En creux, le Champenois consent qu’il savait la situation à la limite de la régulière mais il assure « ne jamais avoir imposé quoi que ce soit. Nous avons toujours essayé de faciliter leur installation en respectant leur choix. Je veux m’excuser auprès de beaucoup de ces personnes. On a gâché leur fin de vendanges. J’ai dû les arrêter brusquement sans leur dire merci et au revoir » . ©

Quelques-uns sont restés et « ont été relogés en urgence et je remercie tous ceux qui leur ont ouvert leurs portes » , lance Farat qui vit la situation comme une injustice. « Il y a une réglementation pour les exploitations viticoles viticulteur, une réglementation pour le prestataire et une réglementation spéciale pour les gens du voyage. En ce qui concerne le non-respect de la réglementation, j’invite les autorités et la CGT à dénoncer les camps de gens du voyage à l’entrée de l’avenue de champagne, aux abords des communes ou dans des zones commerciales, à venir à Bernon où les saisonniers dorment sur des cartons. Là où il y a les vrais problèmes, les pouvoirs publics n’y vont pas. »

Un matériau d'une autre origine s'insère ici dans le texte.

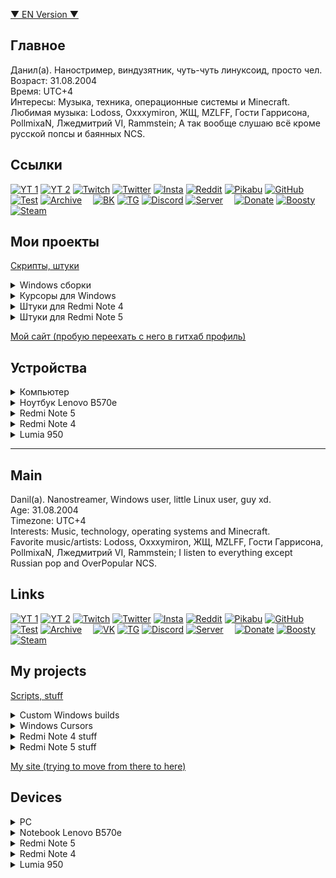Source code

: [▼ EN Version ▼](#main)  

## Главное
Данил(а). Наностример, виндузятник, чуть-чуть линуксоид, просто чел.  
Возраст: 31.08.2004  
Время: UTC+4  
Интересы: Музыка, техника, операционные системы и Minecraft.  
Любимая музыка: Lodoss, Oxxxymiron, ЖЩ, MZLFF, Гости Гаррисона, PollmixaN, Лжедмитрий VI, Rammstein; А так вообще слушаю всё кроме русской попсы и баянных NCS.

## Ссылки
[![YT 1](https://img.shields.io/badge/YT%201-F61C0D?style=plastic&link=https://www.youtube.com/@dsys1100)](https://www.youtube.com/@dsys1100)
[![YT 2](https://img.shields.io/badge/YT%202-F61C0D?style=plastic&link=https://www.youtube.com/@dsys1100_testing)](https://www.youtube.com/@dsys1100_testing)
[![Twitch](https://img.shields.io/badge/Twitch-6441A4?style=plastic&link=https://www.twitch.tv/dsys1100)](https://www.twitch.tv/dsys1100)
[![Twitter](https://img.shields.io/badge/Twitter-1D9BF0?style=plastic&link=https://twitter.com/dsys1100)](https://twitter.com/dsys1100)
[![Insta](https://img.shields.io/badge/Insta-FBBB65?style=plastic&link=https://instagram.com/username_dsys1100)](https://instagram.com/username_dsys1100)
[![Reddit](https://img.shields.io/badge/Reddit-FF460B?style=plastic&link=https://www.reddit.com/user/dsys1100)](https://www.reddit.com/user/dsys1100)
[![Pikabu](https://img.shields.io/badge/Pikabu-F2944C?style=plastic&link=https://pikabu.ru/@dsys1100)](https://pikabu.ru/@dsys1100)
[![GitHub](https://img.shields.io/badge/GitHub-black?style=plastic&link=https://github.com/dsys1100)](https://github.com/dsys1100)
[![Test](https://img.shields.io/badge/Test-black?style=plastic&link=https://github.com/dsys1100testing)](https://github.com/dsys1100testing)
[![Archive](https://img.shields.io/badge/Archive-222222?style=plastic&link=https://archive.org/details/@dsys1100)](https://archive.org/details/@dsys1100) 
[![BK](https://img.shields.io/badge/BK-0077FF?style=plastic&link=https://vk.com/dsys1100)](https://vk.com/dsys1100)
[![TG](https://img.shields.io/badge/TG-2399D6?style=plastic&link=https://t.me/dsys1100)](https://t.me/dsys1100)
[![Discord](https://img.shields.io/badge/Discord-5865F2?style=plastic&link=https://discord.com/users/690945624740462613)](https://discord.com/users/690945624740462613)
[![Server](https://img.shields.io/badge/Server-5865F2?style=plastic&link=https://discord.gg/DbFpfdvEcG)](https://discord.gg/DbFpfdvEcG) 
[![Donate](https://img.shields.io/badge/Donate-F58D07?style=plastic&link=https://donationalerts.com/r/dsys1100)](https://donationalerts.com/r/dsys1100)
[![Boosty](https://img.shields.io/badge/Boosty-EF7731?style=plastic&link=https://boosty.to/dsys1100/)](https://boosty.to/dsys1100/)
[![Steam](https://img.shields.io/badge/Steam-0E1C31?style=plastic&link=https://steamcommunity.com/id/dsys1100/)](https://steamcommunity.com/id/dsys1100/)

## Мои проекты
[Скрипты, штуки](https://github.com/dsys1100/stuff)

<details><summary>Windows сборки</summary>
  
   Большинство сборок комплектуются сборкой WinPE, основной язык - русский.  
   [Minimal PE10 x64 19041.572](https://mega.nz/folder/IGA1xAaJ#A9TXDs919Dc-7YH3EbH-gA)  
   [W11 Pro 22H2 22621.1344 Lite](https://mega.nz/folder/0LAWEBaB#a51NzSRH38tE1bp0mrOo4g)  
   [W11 Pro RTM 22k1641 Lite](https://mega.nz/folder/VW5CHSxZ#nR3W960r1Xe2MXPdK7Z1Ag)  
   [W10 x64 LTSC 19044.1288 Lite](https://mega.nz/folder/YCZw1JSa#5Ym3TphFSz1qtHfNTqrsPQ)  
   [W8.1 x64 EmbIndPro Lite](https://mega.nz/folder/tDgmwB7T#m1sUrcKpOvaxwwEbeDHAaw)  
   Старые  
   [W11 Pro 21996 Lite (EN ONLY)](https://mega.nz/folder/ULZRXbQY#Vq_OIUUUBbruX4xJePqLoA)  
   [W10 x64 LTSB Micro (My)](https://mega.nz/folder/Mf4TQKjD#AGJ0uY1WPxipcU3NWhzWIg)  
   [W10 x64 LTSB Micro (Flibustier&My)](https://mega.nz/folder/ce4jTTAC#NfnpuEXMRLSBJsY4V-mc8w)  
   [W8.0 x64 Pro 9200 MD](https://mega.nz/folder/lX5XXTBI#jgTIU1yXsoC_jN81Xkr3xg)  
   [W8.0 x64 Pro 8400 MD](https://mega.nz/folder/lPI0wLZB#Kr7BUvzQ6_F8PZYr_JYCtg)  
</details>

<details><summary>Курсоры для Windows</summary>

   [Инверсивный курсор - точка с прозрачным центром](https://mega.nz/folder/4Wo2AYwa#s06QNNjdczf9ZUFNhotMFw)
</details>

<details><summary>Штуки для Redmi Note 4</summary>

   [Баг в шторке (иконки дока снизу)](https://disk.yandex.ru/i/vqVfpyv3qu4XjQ)  
   [Список без бага, Android 12](https://4pda.to/forum/index.php?act=findpost&pid=115649997&anchor=Spoil-115649997-2)  
   [Мой репак MIUI12.5_A10_el13_port](https://mega.nz/folder/FHIh3AoT#Gx7hUabXruD8UD_-z-f73A)  
   [Мой репак Vsmart OS 4, a11](https://mega.nz/folder/oapFHCyb#rCAt6FYycC9xS5o8gkcZ_w)  
   [Google logo + dark bootanimation](https://mega.nz/folder/hSQWzbSa#YrDWHYqQe1Ibz7oaS_2Sng)  
   [Мой репак Pixel Experience Plus, a12.1](https://mega.nz/folder/FPwk2K6J#9GfVyy5cULZKU0ZyHMhReQ)
</details>

<details><summary>Штуки для Redmi Note 5</summary>

   [Google logo + dark bootanimation](https://mega.nz/folder/9fJi2bwZ#Lltxp9SBsIfbpb1QVqVgOA)  
   [Мой репак Pixel Experience Plus, a12.1](https://mega.nz/folder/wDQxXSQS#N01IXGw4jtWdH6PEjrD2gA)
</details>

[Мой сайт (пробую переехать с него в гитхаб профиль)](https://dsys1100.github.io/index.html)

## Устройства
<details><summary>Компьютер</summary>

   AeroCool ECO-450W  
   Gigabyte H410M H V3  
   Intel Core i3-10100F BOX  
   MSI NVIDIA GeForce GTX 1050 Ti  
   KingSpec 16GB DDR4 3200 MHz  
   SSD 2.5" KingSpec 256GB  
   SSD 2.5" Samsung 2TB  
   PowerCase Alisio Micro X4B  
</details>

<details><summary>Ноутбук Lenovo B570e</summary>

   Intel Core i3-2350M  
   Intel HD Graphics 3000  
   Nanya 4GB DDR3 1333MHz  
   Samsung 2GB DDR3L 1600MHz  
   SSD 2.5" Apacer 256GB  
   HDD 2.5" WD 1TB  
</details>

<details><summary>Redmi Note 5</summary>

   4/64,  
  Pixel Experience 12.1, my repack  
</details>

<details><summary>Redmi Note 4</summary>

   3/32, Snapdragon  
  PostmarketOS, KDE-Desktop  
  Pixel Experience 12.1, my repack  
  MIUI12.5a10_el13_dsys1100repack  
</details>

<details><summary>Lumia 950</summary>

   3/32  
  Win 10 Desktop, my repack  
</details>

-----

## Main
Danil(a). Nanostreamer, Windows user, little Linux user, guy xd.  
Age: 31.08.2004  
Timezone: UTC+4  
Interests: Music, technology, operating systems and Minecraft.  
Favorite music/artists: Lodoss, Oxxxymiron, ЖЩ, MZLFF, Гости Гаррисона, PollmixaN, Лжедмитрий VI, Rammstein; I listen to everything except Russian pop and OverPopular NCS.  


## Links
[![YT 1](https://img.shields.io/badge/YT%201-F61C0D?style=plastic&link=https://www.youtube.com/@dsys1100)](https://www.youtube.com/@dsys1100)
[![YT 2](https://img.shields.io/badge/YT%202-F61C0D?style=plastic&link=https://www.youtube.com/@dsys1100_testing)](https://www.youtube.com/@dsys1100_testing)
[![Twitch](https://img.shields.io/badge/Twitch-6441A4?style=plastic&link=https://www.twitch.tv/dsys1100)](https://www.twitch.tv/dsys1100)
[![Twitter](https://img.shields.io/badge/Twitter-1D9BF0?style=plastic&link=https://twitter.com/dsys1100)](https://twitter.com/dsys1100)
[![Insta](https://img.shields.io/badge/Insta-FBBB65?style=plastic&link=https://instagram.com/username_dsys1100)](https://instagram.com/username_dsys1100)
[![Reddit](https://img.shields.io/badge/Reddit-FF460B?style=plastic&link=https://www.reddit.com/user/dsys1100)](https://www.reddit.com/user/dsys1100)
[![Pikabu](https://img.shields.io/badge/Pikabu-F2944C?style=plastic&link=https://pikabu.ru/@dsys1100)](https://pikabu.ru/@dsys1100)
[![GitHub](https://img.shields.io/badge/GitHub-black?style=plastic&link=https://github.com/dsys1100)](https://github.com/dsys1100)
[![Test](https://img.shields.io/badge/Test-black?style=plastic&link=https://github.com/dsys1100testing)](https://github.com/dsys1100testing)
[![Archive](https://img.shields.io/badge/Archive-222222?style=plastic&link=https://archive.org/details/@dsys1100)](https://archive.org/details/@dsys1100) 
[![VK](https://img.shields.io/badge/VK-0077FF?style=plastic&link=https://vk.com/dsys1100)](https://vk.com/dsys1100)
[![TG](https://img.shields.io/badge/TG-2399D6?style=plastic&link=https://t.me/dsys1100)](https://t.me/dsys1100)
[![Discord](https://img.shields.io/badge/Discord-5865F2?style=plastic&link=https://discord.com/users/690945624740462613)](https://discord.com/users/690945624740462613)
[![Server](https://img.shields.io/badge/Server-5865F2?style=plastic&link=https://discord.gg/DbFpfdvEcG)](https://discord.gg/DbFpfdvEcG) 
[![Donate](https://img.shields.io/badge/Donate-F58D07?style=plastic&link=https://donationalerts.com/r/dsys1100)](https://donationalerts.com/r/dsys1100)
[![Boosty](https://img.shields.io/badge/Boosty-EF7731?style=plastic&link=https://boosty.to/dsys1100/)](https://boosty.to/dsys1100/)
[![Steam](https://img.shields.io/badge/Steam-0E1C31?style=plastic&link=https://steamcommunity.com/id/dsys1100/)](https://steamcommunity.com/id/dsys1100/)

## My projects
[Scripts, stuff](https://github.com/dsys1100/stuff)

<details><summary>Custom Windows builds</summary>
  
   Most builds come with Custom WinPE, main language is Russian.  
   [Minimal PE10 x64 19041.572](https://mega.nz/folder/IGA1xAaJ#A9TXDs919Dc-7YH3EbH-gA)  
   [W11 Pro 22H2 22621.1344 Lite](https://mega.nz/folder/0LAWEBaB#a51NzSRH38tE1bp0mrOo4g)  
   [W11 Pro RTM 22k1641 Lite](https://mega.nz/folder/VW5CHSxZ#nR3W960r1Xe2MXPdK7Z1Ag)  
   [W10 x64 LTSC 19044.1288 Lite](https://mega.nz/folder/YCZw1JSa#5Ym3TphFSz1qtHfNTqrsPQ)  
   [W8.1 x64 EmbIndPro Lite](https://mega.nz/folder/tDgmwB7T#m1sUrcKpOvaxwwEbeDHAaw)  
   Old    
   [W11 Pro 21996 Lite (EN ONLY)](https://mega.nz/folder/ULZRXbQY#Vq_OIUUUBbruX4xJePqLoA)  
   [W10 x64 LTSB Micro (My)](https://mega.nz/folder/Mf4TQKjD#AGJ0uY1WPxipcU3NWhzWIg)  
   [W10 x64 LTSB Micro (Flibustier&My)](https://mega.nz/folder/ce4jTTAC#NfnpuEXMRLSBJsY4V-mc8w)  
   [W8.0 x64 Pro 9200 MD](https://mega.nz/folder/lX5XXTBI#jgTIU1yXsoC_jN81Xkr3xg)  
   [W8.0 x64 Pro 8400 MD](https://mega.nz/folder/lPI0wLZB#Kr7BUvzQ6_F8PZYr_JYCtg)  
</details>

<details><summary>Windows Cursors</summary>

   [Inverted cursor - dot with transparent center](https://mega.nz/folder/4Wo2AYwa#s06QNNjdczf9ZUFNhotMFw)
</details>

<details><summary>Redmi Note 4 stuff</summary>

   [Bug in QS (Look at the icons below)](https://disk.yandex.ru/i/vqVfpyv3qu4XjQ)  
   [List without bug, Android 12](https://4pda.to/forum/index.php?act=findpost&pid=115649997&anchor=Spoil-115649997-2)  
   [My repack MIUI12.5_A10_el13_port](https://mega.nz/folder/FHIh3AoT#Gx7hUabXruD8UD_-z-f73A)  
   [My repack Vsmart OS 4, a11](https://mega.nz/folder/oapFHCyb#rCAt6FYycC9xS5o8gkcZ_w)  
   [Google logo + dark bootanimation](https://mega.nz/folder/hSQWzbSa#YrDWHYqQe1Ibz7oaS_2Sng)  
   [My repack Pixel Experience Plus, a12.1](https://mega.nz/folder/FPwk2K6J#9GfVyy5cULZKU0ZyHMhReQ)
</details>

<details><summary>Redmi Note 5 stuff</summary>

   [Google logo + dark bootanimation](https://mega.nz/folder/9fJi2bwZ#Lltxp9SBsIfbpb1QVqVgOA)  
   [My repack Pixel Experience Plus, a12.1](https://mega.nz/folder/wDQxXSQS#N01IXGw4jtWdH6PEjrD2gA)
</details>

[My site (trying to move from there to here)](https://dsys1100.github.io/index.html)

## Devices
<details><summary>PC</summary>

   AeroCool ECO-450W  
   Gigabyte H410M H V3  
   Intel Core i3-10100F BOX  
   MSI NVIDIA GeForce GTX 1050 Ti  
   KingSpec 16GB DDR4 3200 MHz  
   SSD 2.5" KingSpec 256GB  
   SSD 2.5" Samsung 2TB  
   PowerCase Alisio Micro X4B  
</details>

<details><summary>Notebook Lenovo B570e</summary>

   Intel Core i3-2350M  
   Intel HD Graphics 3000  
   Nanya 4GB DDR3 1333MHz  
   Samsung 2GB DDR3L 1600MHz  
   SSD 2.5" Apacer 256GB  
   HDD 2.5" WD 1TB  
</details>

<details><summary>Redmi Note 5</summary>

   4/64,  
  Pixel Experience 12.1, my repack  
</details>

<details><summary>Redmi Note 4</summary>

   3/32, Snapdragon  
  PostmarketOS, KDE-Desktop  
  Pixel Experience 12.1, my repack  
  MIUI12.5a10_el13_dsys1100repack  
</details>

<details><summary>Lumia 950</summary>

   3/32  
  Win 10 Desktop, my repack  
</details>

Selon lui, des sans-papiers seraient embauchés à la sauvette, vivraient entassés dans des appartements voire dans de nombreuses tentes au pied des caravanes qu’il qualifie de 5 étoiles « Après, on fait l’amalgame et on me fait passer pour un esclavagiste, quelqu’un qui exploite des personnes vulnérables. Mais, jamais les autorités n’ont relevé une quelconque plainte de ces personnes. Moi, je suis installé à Épernay depuis toujours. Je vis et je travaille à Épernay. Mes employés sont tous en règle vis-à-vis du droit français. Ce ne sont pas des gens abandonnés que j’ai maltraités » , conclut le prestataire viticole qui a la cinquantaine mais affiche ce qu’il faut de fougue pour mener son combat.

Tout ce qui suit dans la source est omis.